If at all in doubt I’d ask for a second opinion. I did this and saw a guy at the Marsden and though he didn’t significantly suggest anything my local onc hadn’t he did give me a miuch clearer and better understanding and perspective on my treatments options. (I have a wisdespread regional recurrence which has now damaged nerves in my eye and voicebox…on taxol after trying almost evry other chmeo in the book.) I’m luckier an you in that I was first diagnosed 5 years ago and had 2 plus years in remission.
Hi Julie
I have been on a chemo break since 16th May I have secs in liver and bones so I have byphos (pamidronate) and avastin every 3 weeks.
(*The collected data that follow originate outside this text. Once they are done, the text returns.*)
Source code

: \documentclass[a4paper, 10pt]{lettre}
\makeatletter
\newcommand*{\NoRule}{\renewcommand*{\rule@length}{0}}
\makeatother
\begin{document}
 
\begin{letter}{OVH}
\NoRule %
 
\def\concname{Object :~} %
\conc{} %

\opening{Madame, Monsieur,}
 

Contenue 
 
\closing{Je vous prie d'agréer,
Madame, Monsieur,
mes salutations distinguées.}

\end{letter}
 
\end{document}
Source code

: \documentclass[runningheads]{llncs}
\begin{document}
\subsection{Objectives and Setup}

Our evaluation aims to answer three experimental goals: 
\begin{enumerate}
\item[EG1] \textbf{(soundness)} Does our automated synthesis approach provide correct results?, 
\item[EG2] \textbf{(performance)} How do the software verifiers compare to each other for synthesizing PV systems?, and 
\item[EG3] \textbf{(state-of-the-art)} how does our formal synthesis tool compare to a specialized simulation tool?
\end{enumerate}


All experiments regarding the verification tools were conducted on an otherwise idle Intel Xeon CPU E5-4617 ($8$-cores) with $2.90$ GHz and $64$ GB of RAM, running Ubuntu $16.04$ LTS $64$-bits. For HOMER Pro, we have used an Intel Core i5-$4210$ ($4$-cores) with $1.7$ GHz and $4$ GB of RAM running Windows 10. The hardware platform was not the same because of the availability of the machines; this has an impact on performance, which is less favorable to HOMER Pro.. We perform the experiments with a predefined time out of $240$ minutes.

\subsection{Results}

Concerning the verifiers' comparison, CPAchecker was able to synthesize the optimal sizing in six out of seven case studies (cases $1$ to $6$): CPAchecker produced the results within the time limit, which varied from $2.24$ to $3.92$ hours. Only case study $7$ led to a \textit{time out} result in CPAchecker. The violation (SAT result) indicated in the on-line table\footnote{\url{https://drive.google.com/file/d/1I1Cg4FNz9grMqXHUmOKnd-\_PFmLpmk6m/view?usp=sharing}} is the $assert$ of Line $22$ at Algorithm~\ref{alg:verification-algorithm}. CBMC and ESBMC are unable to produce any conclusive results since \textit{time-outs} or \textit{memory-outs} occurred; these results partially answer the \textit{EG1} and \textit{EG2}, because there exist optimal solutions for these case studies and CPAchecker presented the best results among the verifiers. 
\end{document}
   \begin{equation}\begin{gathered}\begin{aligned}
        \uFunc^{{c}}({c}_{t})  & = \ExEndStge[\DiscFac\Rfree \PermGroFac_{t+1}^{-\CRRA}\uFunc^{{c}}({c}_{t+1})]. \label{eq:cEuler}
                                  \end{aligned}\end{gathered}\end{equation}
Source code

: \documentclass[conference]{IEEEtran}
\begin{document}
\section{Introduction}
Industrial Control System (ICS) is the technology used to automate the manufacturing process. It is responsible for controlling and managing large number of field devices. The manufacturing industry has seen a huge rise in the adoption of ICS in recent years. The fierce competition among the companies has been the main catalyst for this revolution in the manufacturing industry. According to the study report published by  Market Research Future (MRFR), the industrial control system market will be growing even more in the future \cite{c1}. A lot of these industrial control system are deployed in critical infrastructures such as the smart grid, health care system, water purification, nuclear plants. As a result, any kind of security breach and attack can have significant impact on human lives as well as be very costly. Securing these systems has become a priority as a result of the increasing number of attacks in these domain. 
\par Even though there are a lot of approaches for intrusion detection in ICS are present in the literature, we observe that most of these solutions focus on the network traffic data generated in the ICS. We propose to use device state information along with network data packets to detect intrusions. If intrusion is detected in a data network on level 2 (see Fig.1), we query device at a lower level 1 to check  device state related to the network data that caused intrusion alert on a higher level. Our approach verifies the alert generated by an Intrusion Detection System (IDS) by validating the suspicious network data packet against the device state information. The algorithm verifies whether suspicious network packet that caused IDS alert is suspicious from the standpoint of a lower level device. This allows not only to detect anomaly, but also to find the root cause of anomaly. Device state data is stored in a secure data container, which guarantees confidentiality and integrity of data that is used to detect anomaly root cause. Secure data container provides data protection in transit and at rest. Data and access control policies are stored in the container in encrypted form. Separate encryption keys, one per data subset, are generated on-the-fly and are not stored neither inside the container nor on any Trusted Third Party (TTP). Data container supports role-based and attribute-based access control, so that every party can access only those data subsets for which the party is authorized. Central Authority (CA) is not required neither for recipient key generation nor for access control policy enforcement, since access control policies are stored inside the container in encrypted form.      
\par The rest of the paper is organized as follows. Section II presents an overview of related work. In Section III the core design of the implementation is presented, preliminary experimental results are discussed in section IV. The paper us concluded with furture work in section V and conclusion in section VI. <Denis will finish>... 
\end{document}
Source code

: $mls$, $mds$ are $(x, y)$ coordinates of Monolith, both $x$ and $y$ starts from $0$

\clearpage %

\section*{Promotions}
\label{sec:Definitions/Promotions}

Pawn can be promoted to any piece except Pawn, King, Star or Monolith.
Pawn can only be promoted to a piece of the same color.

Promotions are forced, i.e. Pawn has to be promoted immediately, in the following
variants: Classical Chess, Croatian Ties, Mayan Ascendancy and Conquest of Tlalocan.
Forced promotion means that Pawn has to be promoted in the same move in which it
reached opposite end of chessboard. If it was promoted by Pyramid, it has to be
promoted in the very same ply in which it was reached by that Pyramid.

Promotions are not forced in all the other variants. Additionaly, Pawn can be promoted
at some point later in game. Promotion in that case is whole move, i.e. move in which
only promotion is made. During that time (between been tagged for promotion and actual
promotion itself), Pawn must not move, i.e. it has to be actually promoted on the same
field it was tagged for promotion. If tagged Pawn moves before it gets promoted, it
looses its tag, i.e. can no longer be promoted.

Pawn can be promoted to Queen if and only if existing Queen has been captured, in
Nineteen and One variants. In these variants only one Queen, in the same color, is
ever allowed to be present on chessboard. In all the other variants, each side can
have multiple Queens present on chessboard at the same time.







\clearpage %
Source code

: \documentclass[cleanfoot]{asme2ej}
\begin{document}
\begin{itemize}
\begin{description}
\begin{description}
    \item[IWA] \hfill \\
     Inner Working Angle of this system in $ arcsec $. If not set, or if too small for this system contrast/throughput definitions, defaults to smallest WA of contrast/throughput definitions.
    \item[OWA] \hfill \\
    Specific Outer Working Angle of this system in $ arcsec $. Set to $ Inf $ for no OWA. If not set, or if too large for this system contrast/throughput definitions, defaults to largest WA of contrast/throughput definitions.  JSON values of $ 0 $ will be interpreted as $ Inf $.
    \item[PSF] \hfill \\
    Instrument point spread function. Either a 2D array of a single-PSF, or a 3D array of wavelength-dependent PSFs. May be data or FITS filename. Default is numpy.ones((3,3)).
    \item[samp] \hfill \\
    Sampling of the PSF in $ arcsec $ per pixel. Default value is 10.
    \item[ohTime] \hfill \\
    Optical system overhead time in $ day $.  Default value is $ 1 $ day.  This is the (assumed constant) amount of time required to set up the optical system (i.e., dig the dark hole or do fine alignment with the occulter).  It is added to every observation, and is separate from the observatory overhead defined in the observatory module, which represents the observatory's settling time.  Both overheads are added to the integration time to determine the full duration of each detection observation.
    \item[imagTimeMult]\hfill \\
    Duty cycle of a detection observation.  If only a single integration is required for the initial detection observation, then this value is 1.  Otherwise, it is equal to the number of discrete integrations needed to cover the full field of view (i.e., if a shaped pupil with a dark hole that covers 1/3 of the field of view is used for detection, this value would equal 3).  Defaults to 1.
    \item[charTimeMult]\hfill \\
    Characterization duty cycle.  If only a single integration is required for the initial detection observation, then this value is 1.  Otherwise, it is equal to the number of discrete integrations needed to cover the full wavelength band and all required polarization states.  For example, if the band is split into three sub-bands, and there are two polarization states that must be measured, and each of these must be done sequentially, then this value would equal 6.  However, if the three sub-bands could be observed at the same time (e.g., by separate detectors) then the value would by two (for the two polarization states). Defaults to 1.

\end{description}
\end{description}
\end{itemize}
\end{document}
It is a great shame capecitabine did not work for you it is amazing how different we all are I was lucky it worked for 2yrs. I am due to go back on taxol but trying to hold back to have holiday and a bit of fun with hubby.
Sorry you have had to join us but you will get lots of helpful advice from the ladies on here.
Yes Jane, im triple negative so only have chemo as an option (so no Herceptin for me Peacock)
I only managed a week (in total) on Capecitibine and that was with a 3 day break 3 days after I started it! It gave me really terrible side effects, they were listed under the serious side affects catagory so my Onc took me off it.
My Onc really wants to give me a break as he said that after nearly 5 months of tough chemo my body needs a bit of time off it.
Its only a year ago that I finished my lst round of chemo so i’ve been through a lot really? (last year I had 3 EC & 4 Taxotere)
I do trust his judgement but thought I would ask if anyone else gets maintenance chemo or not.
Julie, My wife had eleven sessions of taxotere which was murder, accompanied by high doses of Xeloda, after the Tax was finished she caried on with the Xeloda for another year but it stopped working, they tried hormone therapy but it failed after three months so she is now on her 9th straight FEC.
I am lucky she was extremely fit when diagnosed as otherwise I am sure she could not have survived all of the above. She has bone,liver and lung mets, all are holding back at the moment. It is a great shame you canot tolerate Xeloda, did they try you on the minimum dose and the try to build you up on it ? Ask and see if it is an option as it really works well.
Xeolda doesn’t always work well on triple negatives. This has been found in some recent research in USA. It didn’t work for me and it does sound as though Julie’s side effects were really dire.
Julie…I do hope your scans how a good reduction in tumour. Isn’t this diasese just the pits?